I love Target. Seriously, it's my shit. It's a dream for cheap, cute clothes, not to mention house wares, cleaning supplies, and beauty products. I can't go in there that often, because it's hard to leave without spending money...
However, I hit it up this week to pick up a few things, and got the emergency need to crap at the check-out counter. I guess it turns out that Target does the same thing to me that bookstores do... fascinating...
What a disaster, folks, this bathroom... ughhh...
It doesn't look that bad, but it is. It's just like the mall- too many kids, always a line, smells horrible, and even a religious "sitter" like me feels the urge to squat. It's just unfortunate.

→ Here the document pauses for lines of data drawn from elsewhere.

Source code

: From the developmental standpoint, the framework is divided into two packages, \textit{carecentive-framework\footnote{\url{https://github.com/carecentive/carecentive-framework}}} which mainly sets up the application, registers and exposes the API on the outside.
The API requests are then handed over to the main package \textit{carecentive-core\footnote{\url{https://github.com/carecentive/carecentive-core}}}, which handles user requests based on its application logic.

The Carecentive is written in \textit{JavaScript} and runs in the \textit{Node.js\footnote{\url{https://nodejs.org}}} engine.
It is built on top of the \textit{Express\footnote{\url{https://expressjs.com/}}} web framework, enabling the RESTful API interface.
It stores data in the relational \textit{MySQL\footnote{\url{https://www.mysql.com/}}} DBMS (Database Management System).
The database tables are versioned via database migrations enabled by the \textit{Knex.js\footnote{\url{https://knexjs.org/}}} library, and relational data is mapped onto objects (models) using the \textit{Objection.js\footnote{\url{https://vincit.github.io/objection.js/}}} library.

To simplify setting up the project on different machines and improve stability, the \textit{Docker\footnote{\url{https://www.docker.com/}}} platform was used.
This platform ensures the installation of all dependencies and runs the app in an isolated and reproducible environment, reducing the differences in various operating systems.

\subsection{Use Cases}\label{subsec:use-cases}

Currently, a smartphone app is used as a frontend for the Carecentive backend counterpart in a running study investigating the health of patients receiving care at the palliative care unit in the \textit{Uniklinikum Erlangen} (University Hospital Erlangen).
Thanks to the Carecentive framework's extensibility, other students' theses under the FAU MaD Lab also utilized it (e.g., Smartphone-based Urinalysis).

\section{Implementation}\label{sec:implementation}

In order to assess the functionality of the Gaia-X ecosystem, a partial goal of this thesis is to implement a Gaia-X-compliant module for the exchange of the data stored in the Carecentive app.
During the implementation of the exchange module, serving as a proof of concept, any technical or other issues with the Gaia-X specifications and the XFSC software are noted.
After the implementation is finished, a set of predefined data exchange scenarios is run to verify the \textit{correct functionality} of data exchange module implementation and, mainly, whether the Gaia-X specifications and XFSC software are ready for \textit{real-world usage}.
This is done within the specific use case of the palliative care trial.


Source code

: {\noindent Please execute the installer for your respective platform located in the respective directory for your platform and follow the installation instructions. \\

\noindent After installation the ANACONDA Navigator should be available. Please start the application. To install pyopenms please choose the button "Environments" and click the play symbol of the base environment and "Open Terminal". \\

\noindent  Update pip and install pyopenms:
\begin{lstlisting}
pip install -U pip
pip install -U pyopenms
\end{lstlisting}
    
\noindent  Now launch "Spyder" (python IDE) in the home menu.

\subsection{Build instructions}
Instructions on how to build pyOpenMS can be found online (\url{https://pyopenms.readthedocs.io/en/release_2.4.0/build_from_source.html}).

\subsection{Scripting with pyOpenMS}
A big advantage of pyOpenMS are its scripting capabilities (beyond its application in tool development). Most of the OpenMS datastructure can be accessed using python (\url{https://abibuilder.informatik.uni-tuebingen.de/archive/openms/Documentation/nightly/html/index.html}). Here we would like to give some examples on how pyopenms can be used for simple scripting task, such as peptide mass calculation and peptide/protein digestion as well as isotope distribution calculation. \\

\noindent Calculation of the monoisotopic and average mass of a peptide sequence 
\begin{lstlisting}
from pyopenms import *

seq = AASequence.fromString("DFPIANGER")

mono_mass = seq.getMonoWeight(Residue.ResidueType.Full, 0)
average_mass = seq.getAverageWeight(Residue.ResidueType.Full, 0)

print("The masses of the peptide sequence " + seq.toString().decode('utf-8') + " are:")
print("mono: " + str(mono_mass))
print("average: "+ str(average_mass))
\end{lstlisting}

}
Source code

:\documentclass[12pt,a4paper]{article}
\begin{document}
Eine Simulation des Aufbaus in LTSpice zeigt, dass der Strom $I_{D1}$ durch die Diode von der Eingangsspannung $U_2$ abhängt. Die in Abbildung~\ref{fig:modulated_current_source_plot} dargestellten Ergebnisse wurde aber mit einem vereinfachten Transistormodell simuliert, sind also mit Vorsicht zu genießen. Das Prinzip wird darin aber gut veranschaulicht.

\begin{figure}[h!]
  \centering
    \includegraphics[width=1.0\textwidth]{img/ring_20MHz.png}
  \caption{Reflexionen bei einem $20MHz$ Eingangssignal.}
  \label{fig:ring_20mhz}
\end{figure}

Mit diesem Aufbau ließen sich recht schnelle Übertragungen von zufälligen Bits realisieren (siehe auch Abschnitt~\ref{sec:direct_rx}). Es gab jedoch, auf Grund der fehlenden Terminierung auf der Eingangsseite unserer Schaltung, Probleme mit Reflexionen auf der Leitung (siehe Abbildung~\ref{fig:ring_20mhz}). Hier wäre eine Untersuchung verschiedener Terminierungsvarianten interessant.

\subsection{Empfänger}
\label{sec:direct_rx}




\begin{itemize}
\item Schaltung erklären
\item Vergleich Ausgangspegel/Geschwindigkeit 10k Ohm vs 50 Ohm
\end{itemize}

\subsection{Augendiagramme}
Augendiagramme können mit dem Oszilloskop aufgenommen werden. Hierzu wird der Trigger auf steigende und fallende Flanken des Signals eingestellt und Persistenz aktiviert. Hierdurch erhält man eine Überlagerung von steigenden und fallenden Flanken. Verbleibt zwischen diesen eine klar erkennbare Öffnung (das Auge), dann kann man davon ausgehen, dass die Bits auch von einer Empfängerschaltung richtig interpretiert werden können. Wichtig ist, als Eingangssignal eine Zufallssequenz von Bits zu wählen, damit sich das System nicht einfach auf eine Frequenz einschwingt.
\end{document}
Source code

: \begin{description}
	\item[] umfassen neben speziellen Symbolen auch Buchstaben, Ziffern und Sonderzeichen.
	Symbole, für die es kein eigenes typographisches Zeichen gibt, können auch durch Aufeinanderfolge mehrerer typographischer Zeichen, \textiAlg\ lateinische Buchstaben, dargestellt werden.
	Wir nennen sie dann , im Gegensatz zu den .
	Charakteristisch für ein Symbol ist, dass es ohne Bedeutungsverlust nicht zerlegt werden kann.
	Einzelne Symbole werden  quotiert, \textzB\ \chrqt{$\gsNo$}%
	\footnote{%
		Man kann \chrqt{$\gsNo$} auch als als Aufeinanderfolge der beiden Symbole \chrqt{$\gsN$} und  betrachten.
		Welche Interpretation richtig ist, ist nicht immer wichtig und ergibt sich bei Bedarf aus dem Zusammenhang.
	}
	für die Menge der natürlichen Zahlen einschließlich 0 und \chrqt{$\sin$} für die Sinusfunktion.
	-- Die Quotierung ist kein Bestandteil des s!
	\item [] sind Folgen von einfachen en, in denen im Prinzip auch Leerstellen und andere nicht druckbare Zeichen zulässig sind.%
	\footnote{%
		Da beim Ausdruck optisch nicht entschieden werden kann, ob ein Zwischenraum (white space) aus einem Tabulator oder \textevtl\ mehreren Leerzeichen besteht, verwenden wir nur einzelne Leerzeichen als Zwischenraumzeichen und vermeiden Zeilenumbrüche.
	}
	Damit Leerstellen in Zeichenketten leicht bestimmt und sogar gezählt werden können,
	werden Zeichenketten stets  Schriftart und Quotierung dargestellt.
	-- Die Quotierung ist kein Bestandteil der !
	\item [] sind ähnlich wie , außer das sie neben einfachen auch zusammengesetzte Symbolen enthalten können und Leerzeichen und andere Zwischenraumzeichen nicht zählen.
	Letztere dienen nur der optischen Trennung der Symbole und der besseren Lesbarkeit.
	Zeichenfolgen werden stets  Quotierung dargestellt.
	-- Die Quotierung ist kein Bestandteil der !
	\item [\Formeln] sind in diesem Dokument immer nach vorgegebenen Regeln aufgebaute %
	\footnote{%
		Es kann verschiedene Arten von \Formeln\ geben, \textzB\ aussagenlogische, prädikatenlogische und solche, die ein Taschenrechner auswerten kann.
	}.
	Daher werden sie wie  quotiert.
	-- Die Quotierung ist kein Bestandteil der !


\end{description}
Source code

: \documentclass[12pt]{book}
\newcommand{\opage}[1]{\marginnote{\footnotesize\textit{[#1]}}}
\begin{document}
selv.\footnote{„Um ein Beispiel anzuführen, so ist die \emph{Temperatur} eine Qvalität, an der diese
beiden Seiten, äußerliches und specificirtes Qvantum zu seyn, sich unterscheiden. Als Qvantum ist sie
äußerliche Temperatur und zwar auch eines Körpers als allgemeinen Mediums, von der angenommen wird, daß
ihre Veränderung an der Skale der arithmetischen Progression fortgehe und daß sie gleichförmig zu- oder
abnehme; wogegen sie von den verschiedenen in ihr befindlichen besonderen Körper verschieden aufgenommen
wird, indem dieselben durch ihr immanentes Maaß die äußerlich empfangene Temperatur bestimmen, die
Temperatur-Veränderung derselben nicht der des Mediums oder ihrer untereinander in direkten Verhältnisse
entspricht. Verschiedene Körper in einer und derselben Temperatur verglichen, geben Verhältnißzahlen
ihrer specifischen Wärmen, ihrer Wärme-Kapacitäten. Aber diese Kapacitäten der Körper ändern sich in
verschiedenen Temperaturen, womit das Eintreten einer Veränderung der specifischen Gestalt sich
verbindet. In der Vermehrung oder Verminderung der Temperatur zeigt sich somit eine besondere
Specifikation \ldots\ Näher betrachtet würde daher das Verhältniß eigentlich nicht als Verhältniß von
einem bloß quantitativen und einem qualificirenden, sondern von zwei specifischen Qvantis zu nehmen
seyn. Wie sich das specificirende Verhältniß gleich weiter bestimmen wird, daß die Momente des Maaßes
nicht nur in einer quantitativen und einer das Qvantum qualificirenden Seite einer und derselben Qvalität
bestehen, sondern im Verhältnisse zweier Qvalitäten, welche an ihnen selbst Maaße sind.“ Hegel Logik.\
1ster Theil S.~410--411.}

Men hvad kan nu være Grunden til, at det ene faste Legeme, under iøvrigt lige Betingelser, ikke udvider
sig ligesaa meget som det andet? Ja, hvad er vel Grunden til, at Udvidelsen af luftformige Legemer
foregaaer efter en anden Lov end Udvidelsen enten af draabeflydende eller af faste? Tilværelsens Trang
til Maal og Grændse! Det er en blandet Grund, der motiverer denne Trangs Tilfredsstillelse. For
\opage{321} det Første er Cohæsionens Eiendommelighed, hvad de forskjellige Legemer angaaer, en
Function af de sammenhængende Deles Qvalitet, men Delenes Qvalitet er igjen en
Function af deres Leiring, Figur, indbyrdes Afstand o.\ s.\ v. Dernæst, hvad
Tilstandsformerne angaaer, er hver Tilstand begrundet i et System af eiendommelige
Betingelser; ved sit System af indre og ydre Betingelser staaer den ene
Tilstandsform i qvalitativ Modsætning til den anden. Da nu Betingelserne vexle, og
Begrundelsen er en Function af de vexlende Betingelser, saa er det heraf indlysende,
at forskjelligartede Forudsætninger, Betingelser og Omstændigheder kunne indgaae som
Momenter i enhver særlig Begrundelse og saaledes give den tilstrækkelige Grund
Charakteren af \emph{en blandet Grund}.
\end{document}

Guess what else gave me the urge to squat? This:

Somebody actually took the time to etch a tag into the toilet seat. Now, that is some dedication. That person got all kinds of down and close to the seat, and etched away... Wow, that's intense.
Turns out, I did sit, not gonna' lie. Who squats to shit? That's just too awkward for me, and then inevitably a splash will ensue... No dice- I avoid a splash at all costs. It was quite a large and strange poo, too... not to be TMI, but, well, too bad. It was a normal poo, really, with a strange additional poo wrapped around it that made the whole thing look like a corkscrew. I almost snapped a pic of it, but it automatic flushed! Damn!
I will say, though, I love an automatic flush- because it means that I don't have to use my foot to press down the flusher (yes, I use my foot to flush even though I sit on the seat- I am not above double standards).
The other crazy thing about this bathroom was the industrial ass hand dryer. I normally hate a hand-dryer, and much prefer a paper towel, but this thing is no joke. My hands were dry in two seconds. Look how it literally blew the skin on my hand around!
The thing even looks hardcore from it's design.
Oops, I got a lady in the reflection... oh, well.
By the way, people were looking at my crazy because I was taking pics in there. Good thing my bathroom visit was on my way out of the store, otherwise Security might have started asking questions.
This place gets a C-. And it only got bumped into the c's because of that amazing hand-dryer. What an invention!